C++ Logo

sg16

Advanced search

Re: Width estimation

From: Corentin <corentin.jabot_at_[hidden]>
Date: Wed, 14 Sep 2022 16:41:44 +0200
On Wed, Sep 14, 2022, 16:15 Victor Zverovich <victor.zverovich_at_[hidden]>
wrote:

> It is based on the wcswidth implementation that you linked to.
>
> > I think a better specification would be given that we have a floating
> reference to UAX44,
> > to say that codepoints that have the Unicode property
> "Emoji_Presentation" or
> > East_Asian_Width="W" have a width of 2.
>
> Not all emoji have a width of 2 and I'm not sure about East_Asian_Width
> being a reliable indicator either so if anyone is interested in writing a
> paper to improve width estimation (I'm not) at the very least I'd recommend
> checking presentations on several popular terminals.
>

The wcwidth implementation does use East Asian width. No magic there.

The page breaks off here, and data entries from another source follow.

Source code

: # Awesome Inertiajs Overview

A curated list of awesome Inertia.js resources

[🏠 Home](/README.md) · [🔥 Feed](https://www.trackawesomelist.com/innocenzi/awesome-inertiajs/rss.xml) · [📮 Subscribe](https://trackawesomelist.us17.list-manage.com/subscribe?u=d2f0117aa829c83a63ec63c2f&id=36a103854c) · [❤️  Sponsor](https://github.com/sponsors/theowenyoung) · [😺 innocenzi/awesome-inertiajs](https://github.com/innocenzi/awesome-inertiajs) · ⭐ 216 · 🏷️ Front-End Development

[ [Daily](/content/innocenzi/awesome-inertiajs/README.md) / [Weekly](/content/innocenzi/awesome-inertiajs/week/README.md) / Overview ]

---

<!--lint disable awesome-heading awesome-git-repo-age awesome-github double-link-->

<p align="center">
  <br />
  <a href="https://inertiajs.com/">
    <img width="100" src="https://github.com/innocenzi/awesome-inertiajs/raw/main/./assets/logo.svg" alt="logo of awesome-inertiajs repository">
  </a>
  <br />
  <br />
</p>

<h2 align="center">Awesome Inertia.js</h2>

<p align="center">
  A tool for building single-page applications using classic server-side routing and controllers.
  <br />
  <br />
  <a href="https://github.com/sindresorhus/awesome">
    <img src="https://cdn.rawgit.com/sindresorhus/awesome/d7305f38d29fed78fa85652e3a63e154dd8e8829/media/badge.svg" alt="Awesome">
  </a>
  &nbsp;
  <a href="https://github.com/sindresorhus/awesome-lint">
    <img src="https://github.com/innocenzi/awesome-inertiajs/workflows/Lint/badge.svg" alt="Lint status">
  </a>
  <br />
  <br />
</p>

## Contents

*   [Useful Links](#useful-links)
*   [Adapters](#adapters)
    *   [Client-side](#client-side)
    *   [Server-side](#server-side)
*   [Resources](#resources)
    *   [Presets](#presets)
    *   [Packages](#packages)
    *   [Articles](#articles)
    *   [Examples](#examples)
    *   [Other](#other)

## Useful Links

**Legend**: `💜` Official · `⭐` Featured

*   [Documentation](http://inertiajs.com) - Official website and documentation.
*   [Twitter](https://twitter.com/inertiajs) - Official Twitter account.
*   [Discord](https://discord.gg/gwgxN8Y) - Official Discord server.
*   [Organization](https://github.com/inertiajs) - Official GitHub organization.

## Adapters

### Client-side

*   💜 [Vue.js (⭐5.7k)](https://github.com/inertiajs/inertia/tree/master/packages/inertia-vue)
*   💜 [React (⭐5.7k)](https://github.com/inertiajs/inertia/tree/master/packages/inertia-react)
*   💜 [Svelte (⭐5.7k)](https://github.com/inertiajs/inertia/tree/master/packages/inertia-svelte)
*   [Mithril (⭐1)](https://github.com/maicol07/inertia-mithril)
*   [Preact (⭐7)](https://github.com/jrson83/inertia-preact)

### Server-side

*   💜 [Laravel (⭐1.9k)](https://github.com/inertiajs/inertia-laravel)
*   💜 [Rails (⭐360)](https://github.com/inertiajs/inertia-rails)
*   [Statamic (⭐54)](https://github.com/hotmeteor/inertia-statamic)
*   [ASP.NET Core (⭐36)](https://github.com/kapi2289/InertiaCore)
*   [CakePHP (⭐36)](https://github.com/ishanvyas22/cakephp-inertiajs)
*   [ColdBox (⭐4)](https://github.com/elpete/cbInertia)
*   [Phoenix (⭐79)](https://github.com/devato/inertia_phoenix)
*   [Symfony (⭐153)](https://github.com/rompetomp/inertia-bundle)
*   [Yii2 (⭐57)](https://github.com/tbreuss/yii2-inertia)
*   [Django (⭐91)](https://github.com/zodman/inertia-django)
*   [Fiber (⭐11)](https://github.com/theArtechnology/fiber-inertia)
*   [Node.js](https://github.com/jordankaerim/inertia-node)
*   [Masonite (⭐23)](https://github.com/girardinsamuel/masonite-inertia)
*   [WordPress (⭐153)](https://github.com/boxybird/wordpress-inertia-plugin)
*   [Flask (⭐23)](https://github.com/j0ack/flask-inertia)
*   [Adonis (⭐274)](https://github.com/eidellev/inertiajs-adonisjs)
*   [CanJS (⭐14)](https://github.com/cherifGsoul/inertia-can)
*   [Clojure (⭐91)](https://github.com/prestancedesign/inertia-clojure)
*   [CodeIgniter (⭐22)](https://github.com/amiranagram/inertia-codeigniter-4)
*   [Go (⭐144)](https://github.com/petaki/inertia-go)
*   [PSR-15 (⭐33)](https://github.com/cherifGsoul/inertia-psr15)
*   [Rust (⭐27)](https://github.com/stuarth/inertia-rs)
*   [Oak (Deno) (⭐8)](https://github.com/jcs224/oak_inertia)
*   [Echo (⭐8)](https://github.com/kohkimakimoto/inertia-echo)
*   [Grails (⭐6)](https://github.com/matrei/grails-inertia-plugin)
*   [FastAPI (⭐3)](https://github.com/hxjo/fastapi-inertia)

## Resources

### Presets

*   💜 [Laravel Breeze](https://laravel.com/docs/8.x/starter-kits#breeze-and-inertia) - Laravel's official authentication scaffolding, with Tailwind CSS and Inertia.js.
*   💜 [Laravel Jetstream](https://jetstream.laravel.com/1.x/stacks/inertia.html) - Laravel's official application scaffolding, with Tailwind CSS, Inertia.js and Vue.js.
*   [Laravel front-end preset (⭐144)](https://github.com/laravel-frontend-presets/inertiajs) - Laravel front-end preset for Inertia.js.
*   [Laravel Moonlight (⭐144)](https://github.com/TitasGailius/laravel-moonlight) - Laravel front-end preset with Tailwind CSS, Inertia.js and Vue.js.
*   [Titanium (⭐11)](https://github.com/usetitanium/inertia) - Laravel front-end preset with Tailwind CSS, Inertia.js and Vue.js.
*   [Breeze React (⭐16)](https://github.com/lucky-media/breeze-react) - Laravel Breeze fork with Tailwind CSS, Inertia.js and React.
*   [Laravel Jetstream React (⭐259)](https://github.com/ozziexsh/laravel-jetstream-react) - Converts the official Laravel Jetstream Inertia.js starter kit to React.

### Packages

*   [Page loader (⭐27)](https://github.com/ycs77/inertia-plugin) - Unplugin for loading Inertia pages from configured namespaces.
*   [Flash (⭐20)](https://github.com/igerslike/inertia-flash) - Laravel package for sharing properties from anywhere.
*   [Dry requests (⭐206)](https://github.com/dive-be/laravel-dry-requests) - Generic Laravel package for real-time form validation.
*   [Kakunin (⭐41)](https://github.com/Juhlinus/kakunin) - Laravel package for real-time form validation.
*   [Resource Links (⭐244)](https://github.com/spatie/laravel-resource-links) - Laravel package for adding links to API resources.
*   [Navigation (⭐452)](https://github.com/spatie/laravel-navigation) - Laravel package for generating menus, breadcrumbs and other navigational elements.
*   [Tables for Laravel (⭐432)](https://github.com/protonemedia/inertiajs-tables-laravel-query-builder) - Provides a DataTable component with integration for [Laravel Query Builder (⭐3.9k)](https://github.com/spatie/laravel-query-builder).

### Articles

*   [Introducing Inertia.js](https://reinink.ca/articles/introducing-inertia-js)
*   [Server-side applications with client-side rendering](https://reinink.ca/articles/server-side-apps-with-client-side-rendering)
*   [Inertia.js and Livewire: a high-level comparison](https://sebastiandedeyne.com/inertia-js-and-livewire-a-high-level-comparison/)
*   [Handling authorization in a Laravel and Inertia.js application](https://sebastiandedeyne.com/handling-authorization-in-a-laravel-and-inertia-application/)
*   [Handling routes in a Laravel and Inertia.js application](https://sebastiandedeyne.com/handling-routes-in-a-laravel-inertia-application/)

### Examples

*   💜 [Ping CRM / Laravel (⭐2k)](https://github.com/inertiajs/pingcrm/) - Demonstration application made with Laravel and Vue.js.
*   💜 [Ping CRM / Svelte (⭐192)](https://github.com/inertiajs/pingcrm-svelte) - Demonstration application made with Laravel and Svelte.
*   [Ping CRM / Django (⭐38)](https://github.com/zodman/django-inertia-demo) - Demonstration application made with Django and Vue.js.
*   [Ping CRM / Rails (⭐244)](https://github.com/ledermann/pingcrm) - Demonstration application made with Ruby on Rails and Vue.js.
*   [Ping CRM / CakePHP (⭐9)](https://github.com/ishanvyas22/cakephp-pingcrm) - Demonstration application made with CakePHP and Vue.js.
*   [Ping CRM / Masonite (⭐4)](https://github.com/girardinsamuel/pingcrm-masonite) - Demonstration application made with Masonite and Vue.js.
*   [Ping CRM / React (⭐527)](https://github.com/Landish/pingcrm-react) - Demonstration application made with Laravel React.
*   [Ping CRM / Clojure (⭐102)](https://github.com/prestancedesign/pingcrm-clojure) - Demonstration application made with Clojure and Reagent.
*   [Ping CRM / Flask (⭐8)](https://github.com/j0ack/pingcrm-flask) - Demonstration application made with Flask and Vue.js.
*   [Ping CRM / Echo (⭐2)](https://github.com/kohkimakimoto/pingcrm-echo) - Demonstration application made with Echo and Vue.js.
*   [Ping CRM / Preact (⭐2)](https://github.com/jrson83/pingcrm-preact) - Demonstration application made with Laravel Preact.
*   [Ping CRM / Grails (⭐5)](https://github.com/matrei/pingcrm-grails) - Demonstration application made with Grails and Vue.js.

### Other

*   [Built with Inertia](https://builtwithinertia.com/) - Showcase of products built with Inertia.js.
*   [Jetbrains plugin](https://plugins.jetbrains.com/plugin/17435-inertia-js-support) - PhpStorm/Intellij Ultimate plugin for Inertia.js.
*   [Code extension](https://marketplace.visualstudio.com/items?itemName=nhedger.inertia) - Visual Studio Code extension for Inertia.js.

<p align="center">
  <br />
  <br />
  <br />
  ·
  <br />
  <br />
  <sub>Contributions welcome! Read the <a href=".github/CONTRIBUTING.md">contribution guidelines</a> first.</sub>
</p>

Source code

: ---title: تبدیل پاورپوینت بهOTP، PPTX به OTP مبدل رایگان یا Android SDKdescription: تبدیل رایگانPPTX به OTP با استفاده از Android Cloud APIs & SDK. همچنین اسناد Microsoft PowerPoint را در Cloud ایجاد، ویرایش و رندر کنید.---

*Adds it to the pile of NB comments*


> Cheers,
> Victor
>
> On Wed, Sep 14, 2022 at 2:28 AM Corentin <corentin.jabot_at_[hidden]> wrote:
>
>> Hey folks.
>>
>> How was the table of width in [format] derived?
>> http://eel.is/c++draft/format#string.std-12.sentence-3
>>
>> We have 2 issues here: Lack of explanation in the standard makes it hard
>> to evolve that table,
>> and it does require maintenance as the Unicode standard evolves.
>>
>> Reading the intent of
>> https://www.open-std.org/jtc1/sc22/wg21/docs/papers/2020/p1868r2.html,
>>
>> We do want:
>>
>> - To treat 0-width codepoint as 1
>> - To treat emojis as 2
>> - To treat full width east asian as 2.
>>
>> https://www.cl.cam.ac.uk/~mgk25/ucs/wcwidth.c
>>
>> I think a better specification would be given that we have a floating
>> reference to UAX44,
>> to say that codepoints that have the Unicode property
>> "Emoji_Presentation" or
>> East_Asian_Width="W" have a width of 2.
>>
>> This ensures implementation remains coherent as Unicode evolves.
>>
>> Thanks,
>> Corentin
>>
>>
>>
>>

Received on 2022-09-14 14:41:56